Dataset extract: Begin

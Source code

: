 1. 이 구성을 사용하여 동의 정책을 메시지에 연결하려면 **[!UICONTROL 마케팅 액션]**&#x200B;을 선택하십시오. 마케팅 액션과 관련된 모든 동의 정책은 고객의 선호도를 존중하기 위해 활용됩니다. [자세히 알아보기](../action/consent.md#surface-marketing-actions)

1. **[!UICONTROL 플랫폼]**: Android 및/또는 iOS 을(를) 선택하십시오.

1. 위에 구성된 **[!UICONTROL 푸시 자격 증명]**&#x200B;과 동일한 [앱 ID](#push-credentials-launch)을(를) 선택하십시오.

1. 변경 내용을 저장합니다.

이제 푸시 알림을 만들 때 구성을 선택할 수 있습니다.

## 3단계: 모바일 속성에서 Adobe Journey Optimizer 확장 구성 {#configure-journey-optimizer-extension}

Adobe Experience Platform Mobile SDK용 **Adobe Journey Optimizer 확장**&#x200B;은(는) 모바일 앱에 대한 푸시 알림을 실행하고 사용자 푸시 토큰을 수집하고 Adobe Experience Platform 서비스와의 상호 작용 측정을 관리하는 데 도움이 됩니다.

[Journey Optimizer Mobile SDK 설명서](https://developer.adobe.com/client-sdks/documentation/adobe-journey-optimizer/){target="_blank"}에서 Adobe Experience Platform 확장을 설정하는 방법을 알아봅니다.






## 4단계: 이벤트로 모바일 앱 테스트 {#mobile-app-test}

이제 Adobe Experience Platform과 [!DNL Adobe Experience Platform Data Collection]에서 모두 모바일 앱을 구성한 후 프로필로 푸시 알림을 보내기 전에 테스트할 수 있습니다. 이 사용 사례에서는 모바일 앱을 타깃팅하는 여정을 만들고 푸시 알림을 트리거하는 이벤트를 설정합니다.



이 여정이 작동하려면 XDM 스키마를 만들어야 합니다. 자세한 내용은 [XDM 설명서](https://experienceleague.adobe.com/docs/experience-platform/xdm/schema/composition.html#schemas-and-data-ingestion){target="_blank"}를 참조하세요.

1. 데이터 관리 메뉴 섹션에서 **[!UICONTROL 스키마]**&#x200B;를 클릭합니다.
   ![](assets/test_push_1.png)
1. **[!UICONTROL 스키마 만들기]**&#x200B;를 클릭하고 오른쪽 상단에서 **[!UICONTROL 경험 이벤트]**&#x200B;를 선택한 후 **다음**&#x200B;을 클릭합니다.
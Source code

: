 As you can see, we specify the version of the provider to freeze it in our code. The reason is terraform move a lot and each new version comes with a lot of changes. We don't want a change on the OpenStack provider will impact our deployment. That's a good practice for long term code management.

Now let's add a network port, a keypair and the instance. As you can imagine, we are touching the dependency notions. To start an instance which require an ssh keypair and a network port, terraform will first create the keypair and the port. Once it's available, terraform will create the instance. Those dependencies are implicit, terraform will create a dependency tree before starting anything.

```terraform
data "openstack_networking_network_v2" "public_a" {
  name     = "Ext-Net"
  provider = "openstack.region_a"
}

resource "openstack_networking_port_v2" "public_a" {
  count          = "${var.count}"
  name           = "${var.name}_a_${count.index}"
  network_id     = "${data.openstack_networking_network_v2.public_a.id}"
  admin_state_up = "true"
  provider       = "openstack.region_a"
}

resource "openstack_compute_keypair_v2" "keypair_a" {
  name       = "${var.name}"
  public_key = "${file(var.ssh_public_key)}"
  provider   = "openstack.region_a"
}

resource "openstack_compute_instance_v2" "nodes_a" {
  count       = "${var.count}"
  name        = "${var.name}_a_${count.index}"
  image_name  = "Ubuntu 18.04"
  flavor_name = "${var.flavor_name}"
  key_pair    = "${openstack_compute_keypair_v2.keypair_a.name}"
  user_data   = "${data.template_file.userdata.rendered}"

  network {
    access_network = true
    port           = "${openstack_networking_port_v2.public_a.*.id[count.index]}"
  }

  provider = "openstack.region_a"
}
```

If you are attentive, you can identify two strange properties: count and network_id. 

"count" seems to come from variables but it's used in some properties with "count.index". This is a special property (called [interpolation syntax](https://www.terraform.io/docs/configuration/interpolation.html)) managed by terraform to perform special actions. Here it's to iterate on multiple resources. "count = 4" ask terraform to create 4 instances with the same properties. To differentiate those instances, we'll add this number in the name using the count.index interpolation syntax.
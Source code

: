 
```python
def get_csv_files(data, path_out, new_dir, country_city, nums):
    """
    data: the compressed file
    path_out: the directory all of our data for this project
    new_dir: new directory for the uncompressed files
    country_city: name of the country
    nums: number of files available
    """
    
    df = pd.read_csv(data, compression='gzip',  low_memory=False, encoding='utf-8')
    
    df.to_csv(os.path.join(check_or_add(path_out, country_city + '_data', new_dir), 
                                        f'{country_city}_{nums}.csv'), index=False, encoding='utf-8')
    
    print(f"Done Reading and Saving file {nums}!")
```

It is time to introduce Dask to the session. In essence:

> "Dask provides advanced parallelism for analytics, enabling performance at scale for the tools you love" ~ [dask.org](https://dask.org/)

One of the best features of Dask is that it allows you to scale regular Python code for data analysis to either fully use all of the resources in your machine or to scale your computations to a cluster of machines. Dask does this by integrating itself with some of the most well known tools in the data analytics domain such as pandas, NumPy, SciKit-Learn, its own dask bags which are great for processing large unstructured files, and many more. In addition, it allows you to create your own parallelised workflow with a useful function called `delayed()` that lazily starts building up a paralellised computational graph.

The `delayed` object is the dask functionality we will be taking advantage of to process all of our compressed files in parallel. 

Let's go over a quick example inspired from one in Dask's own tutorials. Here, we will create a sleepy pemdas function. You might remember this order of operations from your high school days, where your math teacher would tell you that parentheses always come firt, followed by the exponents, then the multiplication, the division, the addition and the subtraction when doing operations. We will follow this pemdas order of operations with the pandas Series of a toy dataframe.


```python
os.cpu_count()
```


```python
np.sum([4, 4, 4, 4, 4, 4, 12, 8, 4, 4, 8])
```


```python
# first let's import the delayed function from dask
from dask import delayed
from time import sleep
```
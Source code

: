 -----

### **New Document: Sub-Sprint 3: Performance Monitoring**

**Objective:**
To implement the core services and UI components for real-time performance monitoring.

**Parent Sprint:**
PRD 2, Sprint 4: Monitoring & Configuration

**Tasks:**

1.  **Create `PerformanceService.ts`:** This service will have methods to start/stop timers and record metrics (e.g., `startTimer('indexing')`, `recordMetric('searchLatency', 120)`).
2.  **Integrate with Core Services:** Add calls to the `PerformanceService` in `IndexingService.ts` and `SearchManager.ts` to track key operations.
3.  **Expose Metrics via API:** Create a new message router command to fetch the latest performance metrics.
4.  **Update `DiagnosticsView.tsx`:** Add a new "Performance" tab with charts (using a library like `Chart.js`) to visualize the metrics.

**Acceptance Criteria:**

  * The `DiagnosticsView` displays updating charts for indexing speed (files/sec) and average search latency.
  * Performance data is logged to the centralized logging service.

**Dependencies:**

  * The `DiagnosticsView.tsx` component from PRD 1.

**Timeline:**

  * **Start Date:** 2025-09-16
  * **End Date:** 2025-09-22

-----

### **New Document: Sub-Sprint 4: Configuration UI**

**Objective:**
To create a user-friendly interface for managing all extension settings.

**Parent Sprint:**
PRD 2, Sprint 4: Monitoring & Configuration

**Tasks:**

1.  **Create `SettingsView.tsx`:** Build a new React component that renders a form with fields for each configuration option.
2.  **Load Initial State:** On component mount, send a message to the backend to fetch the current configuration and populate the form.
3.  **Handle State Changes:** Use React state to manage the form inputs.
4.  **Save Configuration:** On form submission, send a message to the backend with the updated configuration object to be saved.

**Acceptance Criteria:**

Dataset extract: End

Exercise brief
Restate, word for word and with nothing added, the lines from the beginning of the records above through the line that contains "[Journey Optimizer Mobile".

Worked solution
Source code

: 1. 이 구성을 사용하여 동의 정책을 메시지에 연결하려면 **[!UICONTROL 마케팅 액션]**&#x200B;을 선택하십시오. 마케팅 액션과 관련된 모든 동의 정책은 고객의 선호도를 존중하기 위해 활용됩니다. [자세히 알아보기](../action/consent.md#surface-marketing-actions)

1. **[!UICONTROL 플랫폼]**: Android 및/또는 iOS 을(를) 선택하십시오.

1. 위에 구성된 **[!UICONTROL 푸시 자격 증명]**&#x200B;과 동일한 [앱 ID](#push-credentials-launch)을(를) 선택하십시오.

1. 변경 내용을 저장합니다.

이제 푸시 알림을 만들 때 구성을 선택할 수 있습니다.

## 3단계: 모바일 속성에서 Adobe Journey Optimizer 확장 구성 {#configure-journey-optimizer-extension}

Adobe Experience Platform Mobile SDK용 **Adobe Journey Optimizer 확장**&#x200B;은(는) 모바일 앱에 대한 푸시 알림을 실행하고 사용자 푸시 토큰을 수집하고 Adobe Experience Platform 서비스와의 상호 작용 측정을 관리하는 데 도움이 됩니다.

[Journey Optimizer Mobile SDK 설명서](https://developer.adobe.com/client-sdks/documentation/adobe-journey-optimizer/){target="_blank"}에서 Adobe Experience Platform 확장을 설정하는 방법을 알아봅니다.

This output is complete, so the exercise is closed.